It is 1954 and thirteen-year-old Frank Gold, refugee from wartime Hungary, is learning to walk again after contracting polio in Australia. At the Golden Age Children's Polio Convalescent Home in Perth, he sees Elsa, a fellow patient, and they form a forbidden, passionate bond. The Golden Age becomes the little world that reflects the larger one, where everything occurs: love and desire, music, death, and poetry. It is a place where children must learn they're alone, even within their families.
Subtle, moving and remarkably lovely, The Golden Age evokes a time past and a yearning for deep connection, from one of Australia's finest and most-loved novelists.
The Golden Age has won the 2015 Prime Minister's Literary Award for Fiction, the 2015 Queensland Literary Award for Fiction, the 2015 NSW Premier's People's Choice Award (joint winner) and the 2015 Kibble Literary Award. It was shortlisted for the 2015 Miles Franklin Literary Award, the Stella Prize, ALS Gold Medal, the New South Wales Premier's Literary Awards: Christina Stead Prize for Fiction, the Asher Literary Award and the Australian Book Industry Awards Literary Fiction Book of the Year. Joan also won the 2015 Patrick White Award for a lifetime of outstanding contribution to Australian literature. In October 2015 she was named a State Living Treasure by the WA government.
APPLE BOOKS REVIEW
Glistening with atmosphere and beautiful detail, The Golden Age took our breath away. Inspired by a real home for children recovering from polio in the ‘50s, Joan London imagines a love story between two 12-year-old residents, Hungarian immigrant Frank Gold and the compassionate Elsa Briggs. This touching coming-of-age story cements London’s status as one of Australia’s most brilliant contemporary writers; she writes about universal themes with a dancer's elegance.

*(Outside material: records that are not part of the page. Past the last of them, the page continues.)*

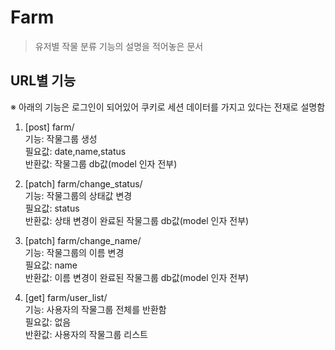 # Farm

> 유저별 작물 분류 기능의 설명을 적어놓은 문서

## URL별 기능
※ 아래의 기능은 로그인이 되어있어 쿠키로 세션 데이터를 가지고 있다는 전재로 설명함
1. [post] farm/ \
기능: 작물그룹 생성 \
필요값: date,name,status \
반환값: 작물그룹 db값(model 인자 전부) 


2. [patch] farm/change_status/ \
기능: 작물그룹의 상태값 변경 \
필요값: status \
반환값: 상태 변경이 완료된 작물그룹 db값(model 인자 전부)


3. [patch] farm/change_name/ \
기능: 작물그룹의 이름 변경 \
필요값: name \
반환값: 이름 변경이 완료된 작물그룹 db값(model 인자 전부)


4. [get] farm/user_list/ \
기능: 사용자의 작물그룹 전체를 반환함 \
필요값: 없음 \
반환값: 사용자의 작물그룹 리스트  
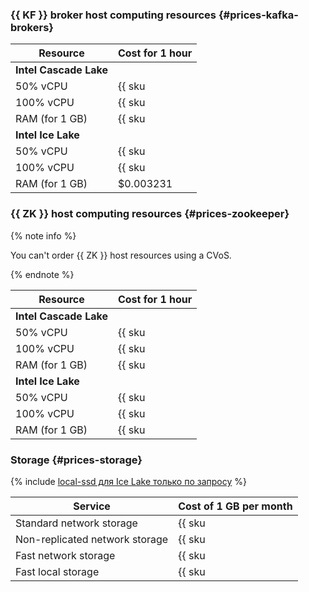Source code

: ### {{ KF }} broker host computing resources {#prices-kafka-brokers}

| Resource       | Cost for 1 hour                                    |
|----------------|----------------------------------------------------|
| **Intel Cascade Lake**                                              |
| 50% vCPU       | {{ sku|USD|mdb.cluster.kafka.v2.cpu.c50|string }}  |
| 100% vCPU      | {{ sku|USD|mdb.cluster.kafka.v2.cpu.c100|string }} |
| RAM (for 1 GB) | {{ sku|USD|mdb.cluster.kafka.v2.ram|string }}      |
| **Intel Ice Lake**                                                  |
| 50% vCPU       | {{ sku|USD|mdb.cluster.kafka.v3.cpu.c50|string }}  |
| 100% vCPU      | {{ sku|USD|mdb.cluster.kafka.v3.cpu.c100|string }} |
| RAM (for 1 GB) | $0.003231                                          |



### {{ ZK }} host computing resources {#prices-zookeeper}

{% note info %}

You can't order {{ ZK }} host resources using a CVoS.

{% endnote %}

| Resource       | Cost for 1 hour                               |
|----------------|-----------------------------------------------|
| **Intel Cascade Lake**                                         |
| 50% vCPU       | {{ sku|USD|mdb.zk.kafka.v2.cpu.c50|string }}  |
| 100% vCPU      | {{ sku|USD|mdb.zk.kafka.v2.cpu.c100|string }} |
| RAM (for 1 GB) | {{ sku|USD|mdb.zk.kafka.v2.ram|string }}      |
| **Intel Ice Lake**                                             |
| 50% vCPU       | {{ sku|USD|mdb.zk.kafka.v3.cpu.c50|string }}  |
| 100% vCPU      | {{ sku|USD|mdb.zk.kafka.v3.cpu.c100|string }} |
| RAM (for 1 GB) | {{ sku|USD|mdb.zk.kafka.v3.ram|string }}      |

### Storage {#prices-storage}

{% include [local-ssd для Ice Lake только по запросу](../../_includes/ice-lake-local-ssd-note.md) %}

| Service                        | Cost of 1 GB per month                                                 |
|--------------------------------|------------------------------------------------------------------------|
| Standard network storage       | {{ sku|USD|mdb.cluster.network-hdd.kafka|month|string }}               |
| Non-replicated network storage | {{ sku|USD|mdb.cluster.network-ssd-nonreplicated.kafka|month|string }} |
| Fast network storage           | {{ sku|USD|mdb.cluster.network-nvme.kafka|month|string }}              |
| Fast local storage             | {{ sku|USD|mdb.cluster.local-nvme.kafka|month|string }}                |
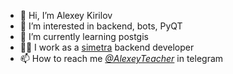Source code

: - 👋 Hi, I’m Alexey Kirilov
- 👀 I’m interested in backend, bots, PyQT
- 🌱 I’m currently learning postgis
- 👨‍💼 I work as a [simetra](https://simetragroup.ru/) backend developer
- 📫 How to reach me  *[@AlexeyTeacher](https://t.me/AlexeyTeacher)* in telegram

<!---
AlexeyTeacher/AlexeyTeacher is a ✨ special ✨ repository because its `README.md` (this file) appears on your GitHub profile.
You can click the Preview link to take a look at your changes.
--->
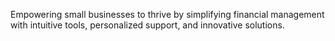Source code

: Empowering small businesses to thrive by simplifying financial management with intuitive tools, personalized support, and innovative solutions.
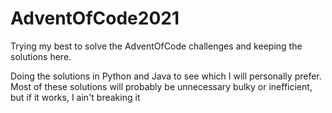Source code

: # AdventOfCode2021
Trying my best to solve the AdventOfCode challenges and keeping the solutions here.

Doing the solutions in Python and Java to see which I will personally prefer. Most of these solutions will probably be unnecessary bulky or inefficient, 
but if it works, I ain't breaking it
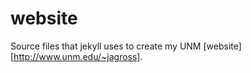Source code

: website
=======

Source files that jekyll uses to create my UNM
[website][http://www.unm.edu/~jagross].
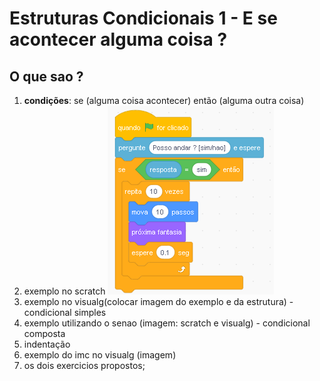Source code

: # Estruturas Condicionais 1 - E se acontecer alguma coisa ?
## O que sao ?
1. **condições**: se (alguma coisa acontecer) então (alguma outra coisa)
2. exemplo no scratch
![Texto](imgAlgoritmos/imagem1.png)
3. exemplo no visualg(colocar imagem do exemplo e da estrutura) - condicional simples
4. exemplo utilizando o senao (imagem: scratch e visualg) - condicional composta
5. indentação 
6. exemplo do imc no visualg (imagem)
7. os dois exercicios propostos;
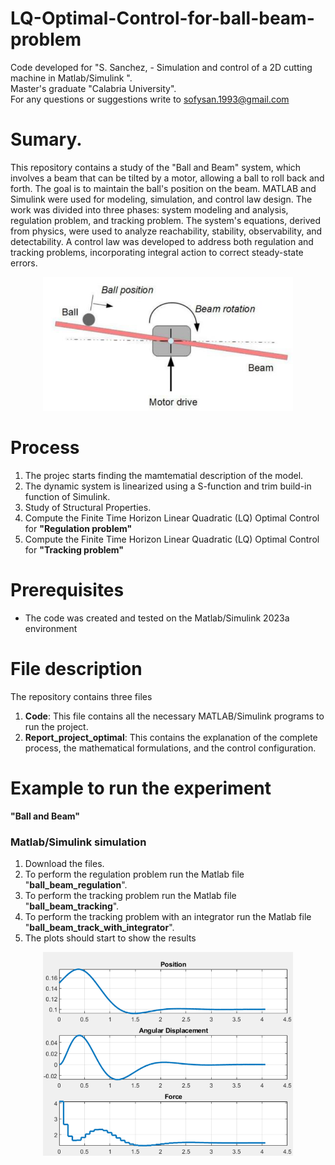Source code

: # LQ-Optimal-Control-for-ball-beam-problem

Code developed for "S. Sanchez, - Simulation and control of a 2D cutting machine in Matlab/Simulink ".  
Master's graduate "Calabria University".  
For any questions or suggestions write to sofysan.1993@gmail.com

# Sumary.
This repository contains a study of the "Ball and Beam" system, which involves a beam that can be tilted by a motor, allowing a ball to roll back and forth. The goal is to maintain the ball's position on the beam. MATLAB and Simulink were used for modeling, simulation, and control law design.
The work was divided into three phases: system modeling and analysis, regulation problem, and tracking problem. The system's equations, derived from physics, were used to analyze reachability, stability, observability, and detectability. A control law was developed to address both regulation and tracking problems, incorporating integral action to correct steady-state errors.

<p align="center">
  <img src="Images/ball beam.png" alt="Texto alternativo" width="400">
</p>

# Process  
1.  The projec starts finding the mamtematial description of the model.
2.	The dynamic system is linearized using a S-function and trim build-in function of Simulink.
3.	Study of Structural Properties. 
4.	Compute the Finite Time Horizon Linear Quadratic (LQ) Optimal Control for **"Regulation problem"**
5.	Compute the Finite Time Horizon Linear Quadratic (LQ) Optimal Control for **"Tracking problem"**

# Prerequisites
- The code was created and tested on the Matlab/Simulink 2023a environment

# File description
The repository contains three files
1. **Code**: This file contains all the necessary MATLAB/Simulink programs to run the project.
2. **Report_project_optimal**: This contains the explanation of the complete process, the mathematical formulations, and the control configuration.


# Example to run the experiment  
**"Ball and Beam"**
### Matlab/Simulink simulation 
1. Download the files.
2. To perform the regulation problem run the Matlab file "**ball_beam_regulation**".
3. To perform the tracking problem run the Matlab file "**ball_beam_tracking**".
4. To perform the tracking problem with an integrator run the Matlab file "**ball_beam_track_with_integrator**".
5. The plots should start to show the results

<p align="center">
  <img src="Images/control.png" alt="Texto alternativo" width="400">
</p>

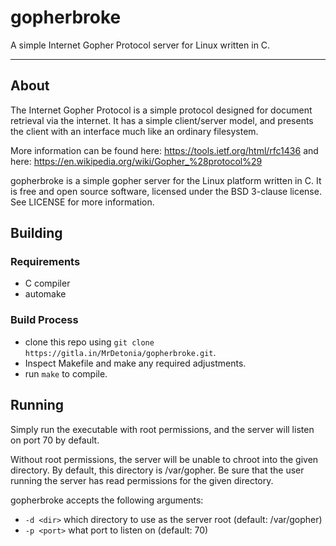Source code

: # gopherbroke
A simple Internet Gopher Protocol server for Linux written in C.

---

## About
The Internet Gopher Protocol is a simple protocol designed for document retrieval via the internet.
It has a simple client/server model, and presents the client with an interface much like an ordinary filesystem.

More information can be found here: https://tools.ietf.org/html/rfc1436 and here: https://en.wikipedia.org/wiki/Gopher_%28protocol%29

gopherbroke is a simple gopher server for the Linux platform written in C. It is free and open source software, licensed under the BSD 3-clause license.
See LICENSE for more information.

## Building
### Requirements
- C compiler
- automake

### Build Process
- clone this repo using `git clone https://gitla.in/MrDetonia/gopherbroke.git`.
- Inspect Makefile and make any required adjustments.
- run `make` to compile.

## Running
Simply run the executable with root permissions, and the server will listen on port 70 by default.

Without root permissions, the server will be unable to chroot into the given directory.
By default, this directory is /var/gopher.
Be sure that the user running the server has read permissions for the given directory.

gopherbroke accepts the following arguments:
- `-d <dir>` which directory to use as the server root (default: /var/gopher)
- `-p <port>` what port to listen on (default: 70)
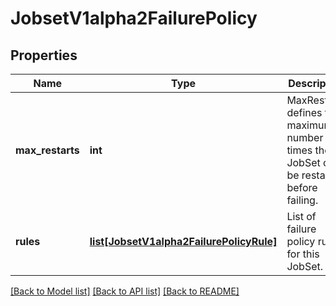 # JobsetV1alpha2FailurePolicy

## Properties
Name | Type | Description | Notes
------------ | ------------- | ------------- | -------------
**max_restarts** | **int** | MaxRestarts defines the maximum number of times the JobSet can be restarted before failing. | [default to 0]
**rules** | [**list[JobsetV1alpha2FailurePolicyRule]**](JobsetV1alpha2FailurePolicyRule.md) | List of failure policy rules for this JobSet. | [optional] 

[[Back to Model list]](../README.md#documentation-for-models) [[Back to API list]](../README.md#documentation-for-api-endpoints) [[Back to README]](../README.md)


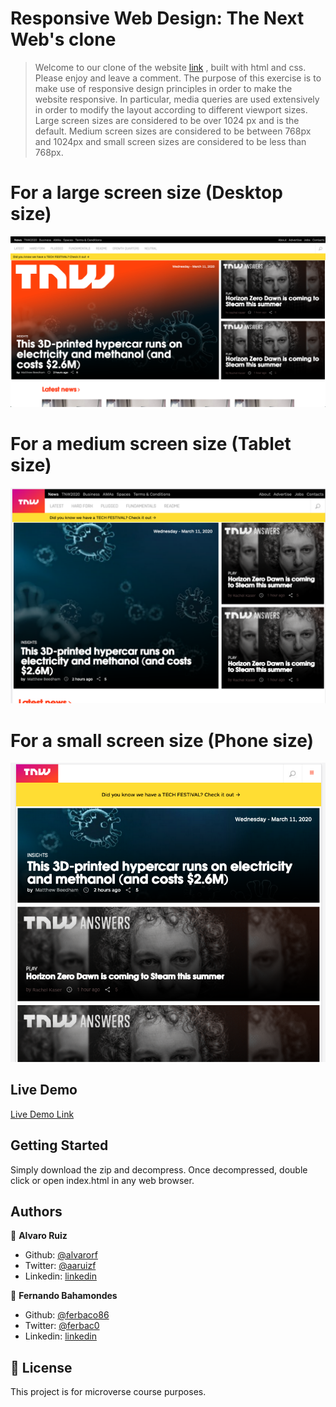 # Responsive Web Design: The Next Web's clone

> Welcome to our clone of the website [link](https://thenextweb.com/) , built with html and css. Please enjoy and leave a comment. The purpose of this exercise is to make use of responsive design principles in order to make the website responsive. In particular, media queries are used extensively in order to modify the layout according to different viewport sizes. Large screen sizes are considered to be over 1024 px and is the default. Medium screen sizes are considered to be between 768px and 1024px and small screen sizes are considered to be less than 768px.

# For a large screen size (Desktop size)

![screenshot](/images/Fullsize.png)

# For a medium screen size (Tablet size)

![screenshot](/images/Mediumsize.png)

# For a small screen size (Phone size)

![screenshot](/images/Smallsize.png)

## Live Demo
[Live Demo Link](https://rawcdn.githack.com/alvarorf/ResponsiveWebDesign-TNW/fd82247f676f5d5757972a9a5a7b33fe020df2f9/index.html)

## Getting Started

Simply download the zip and decompress. Once decompressed, double click or open index.html in any web browser. 

## Authors

👤 **Alvaro Ruiz**

- Github: [@alvarorf](https://github.com/alvarorf)
- Twitter: [@aaruizf](https://twitter.com/aaruizf)
- Linkedin: [linkedin](https://www.linkedin.com/in/alvaro-r-22810915a/)

👤 **Fernando Bahamondes**

- Github: [@ferbaco86](https://github.com/ferbaco86 )
- Twitter: [@ferbac0](https://twitter.com/ferbac0 )
- Linkedin: [linkedin](https://www.linkedin.com/in/fernando-bahamondes-correa/ )

## 📝 License

This project is for microverse course purposes.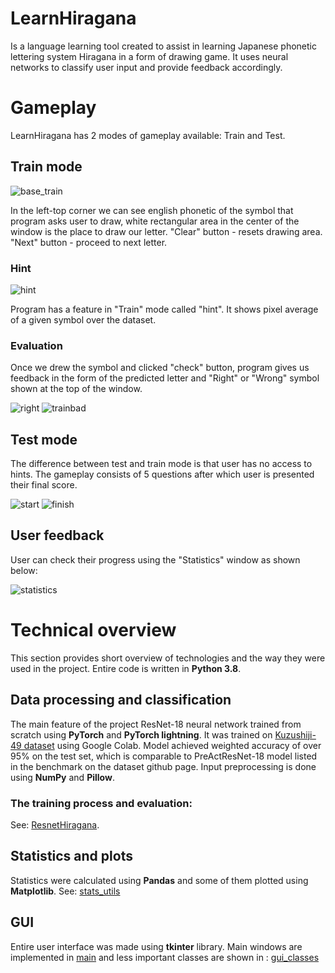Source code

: # LearnHiragana
Is a language learning tool created to assist in learning Japanese phonetic lettering system Hiragana in a form of drawing game. It uses neural networks to classify user input and provide feedback accordingly.
# Gameplay
LearnHiragana has 2 modes of gameplay available: Train and Test. 
## Train mode

![base_train](https://github.com/lukasztroc/LearnHiragana/blob/master/files/readme_files/train_base.png) 

In the left-top corner we can see english phonetic of the symbol that program asks user to draw, white rectangular area in the center of the window is the place to draw our letter.
"Clear" button - resets drawing area. "Next" button - proceed to next letter.

### Hint


![hint](https://github.com/lukasztroc/LearnHiragana/blob/master/files/readme_files/hint.png) 

Program has a feature in "Train" mode called "hint". It shows pixel average of a given symbol over the dataset.

### Evaluation

Once we drew the symbol and clicked "check" button, program gives us feedback in the form of the predicted letter and "Right" or "Wrong" symbol shown at the top of the window.


![right](https://github.com/lukasztroc/LearnHiragana/blob/master/files/readme_files/train_check.png) ![trainbad](https://github.com/lukasztroc/LearnHiragana/blob/master/files/readme_files/train_bad.png)

## Test mode


The difference between test and train mode is that user has no access to hints. The gameplay consists of 5 questions after which user is presented their final score.


![start](https://github.com/lukasztroc/LearnHiragana/blob/master/files/readme_files/test_mode.png) ![finish](https://github.com/lukasztroc/LearnHiragana/blob/master/files/readme_files/test_mode_finished.png)


## User feedback


User can check their progress using the "Statistics" window as shown below:


![statistics](https://github.com/lukasztroc/LearnHiragana/blob/master/files/readme_files/statistics.png)


# Technical overview

This section provides short overview of technologies and the way they were used in the project. Entire code is written in **Python 3.8**.

## Data processing and classification

The main feature of the project ResNet-18 neural network trained from scratch using **PyTorch** and **PyTorch lightning**. It was trained on [Kuzushiji-49 dataset](http://github.com/rois-codh/kmnist) using Google Colab.
Model achieved weighted accuracy of over 95% on the test set, which is comparable to PreActResNet-18 model listed in the benchmark on the dataset github page.
Input preprocessing is done using **NumPy** and **Pillow**. 

### The training process and evaluation:

See: [ResnetHiragana](https://github.com/lukasztroc/LearnHiragana/blob/master/dev/ResnetHiragana.ipynb).

## Statistics and plots

Statistics were calculated using **Pandas** and some of them plotted using **Matplotlib**.
See: [stats_utils](https://github.com/lukasztroc/LearnHiragana/blob/master/stats_utils.py)

## GUI

Entire user interface was made using **tkinter** library. Main windows are implemented in [main](https://github.com/lukasztroc/LearnHiragana/blob/master/main.py) 
and less important classes are shown in : [gui_classes](https://github.com/lukasztroc/LearnHiragana/blob/master/gui_classes.py)
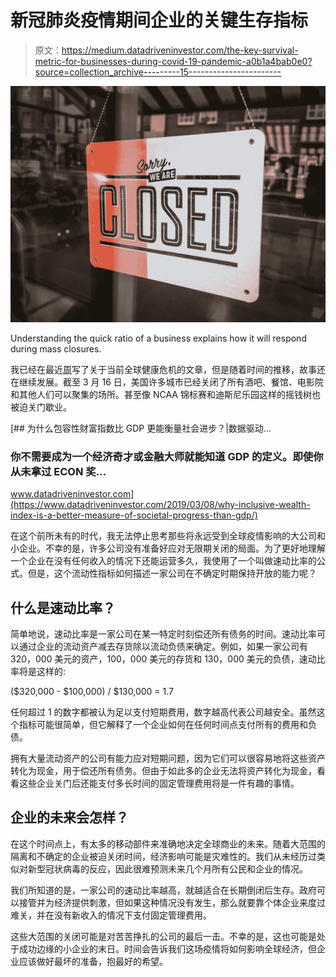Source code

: # 新冠肺炎疫情期间企业的关键生存指标

> 原文：<https://medium.datadriveninvestor.com/the-key-survival-metric-for-businesses-during-covid-19-pandemic-a0b1a4bab0e0?source=collection_archive---------15----------------------->

![](img/5ab5f587d0d5047fa55d4c8fec6ac440.png)

Understanding the quick ratio of a business explains how it will respond during mass closures.

我已经在最近[周](https://medium.com/datadriveninvestor/empty-shelves-and-the-theory-of-constraints-84b1f448f4c7)写了关于当前全球健康危机的文章，但是随着时间的推移，故事还在继续发展。截至 3 月 16 日，美国许多城市已经关闭了所有酒吧、餐馆、电影院和其他人们可以聚集的场所。甚至像 NCAA 锦标赛和迪斯尼乐园这样的摇钱树也被迫关门歇业。

[](https://www.datadriveninvestor.com/2019/03/08/why-inclusive-wealth-index-is-a-better-measure-of-societal-progress-than-gdp/) [## 为什么包容性财富指数比 GDP 更能衡量社会进步？|数据驱动…

### 你不需要成为一个经济奇才或金融大师就能知道 GDP 的定义。即使你从未拿过 ECON 奖…

www.datadriveninvestor.com](https://www.datadriveninvestor.com/2019/03/08/why-inclusive-wealth-index-is-a-better-measure-of-societal-progress-than-gdp/) 

在这个前所未有的时代，我无法停止思考那些将永远受到全球疫情影响的大公司和小企业。不幸的是，许多公司没有准备好应对无限期关闭的局面。为了更好地理解一个企业在没有任何收入的情况下还能运营多久，我使用了一个叫做速动比率的公式。但是，这个流动性指标如何描述一家公司在不确定时期保持开放的能力呢？

## 什么是速动比率？

简单地说，速动比率是一家公司在某一特定时刻偿还所有债务的时间。速动比率可以通过企业的流动资产减去存货除以流动负债来确定。例如，如果一家公司有 320，000 美元的资产，100，000 美元的存货和 130，000 美元的负债，速动比率将是这样的:

($320,000 - $100,000) / $130,000 = 1.7

任何超过 1 的数字都被认为足以支付短期费用，数字越高代表公司越安全。虽然这个指标可能很简单，但它解释了一个企业如何在任何时间点支付所有的费用和负债。

拥有大量流动资产的公司有能力应对短期问题，因为它们可以很容易地将这些资产转化为现金，用于偿还所有债务。但由于如此多的企业无法将资产转化为现金，看看这些企业关门后还能支付多长时间的固定管理费用将是一件有趣的事情。

## 企业的未来会怎样？

在这个时间点上，有太多的移动部件来准确地决定全球商业的未来。随着大范围的隔离和不确定的企业被迫关闭时间，经济影响可能是灾难性的。我们从未经历过类似对新型冠状病毒的反应，因此很难预测未来几个月所有公民和企业的情况。

我们所知道的是，一家公司的速动比率越高，就越适合在长期倒闭后生存。政府可以接管并为经济提供刺激，但如果这种情况没有发生，那么就要靠个体企业来度过难关，并在没有新收入的情况下支付固定管理费用。

这些大范围的关闭可能是对苦苦挣扎的公司的最后一击。不幸的是，这也可能是处于成功边缘的小企业的末日。时间会告诉我们这场疫情将如何影响全球经济，但企业应该做好最坏的准备，抱最好的希望。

Seen one way, Frank Gold is unfortunate: he and his parents are from Hungary but are now "New Australians," victims of World War II refugees, displaced people, survivors that Australia prides itself on having taken in. Nearly 13, he is a polio victim relearning how to walk; he's seen a friend die in an iron lung. But Frank sees himself as a poet, one of the lucky few with a vocation, and as a lover. Having seen Elsa Briggs, another patient at the Golden Age Children's Polio Convalescent Home, he knows that everything that has happened has lead him to her. London (The Good Parents) doesn't limit herself to Frank and Elsa: although short, the book feels ample, telling not just Frank's story but those of his parents, anxious pianist Ida and handsome Meyer, trying to adjust to Australia and cope with their wartime experiences; Elsa and her worried mother; and Sister Olive Penny, the Golden Age's generous and efficient head nurse. They all get time to shine in this limpid book about health and death, love and poetry, sex and hope, war and its aftermath. Like Sister Penny, London sees past people's exteriors to their complex and desirous interiors, and she generously offers those people to us in all their fullness. The novel was a recipient of multiple awards in London's native Australia, and deservedly so: it is pretty much perfect.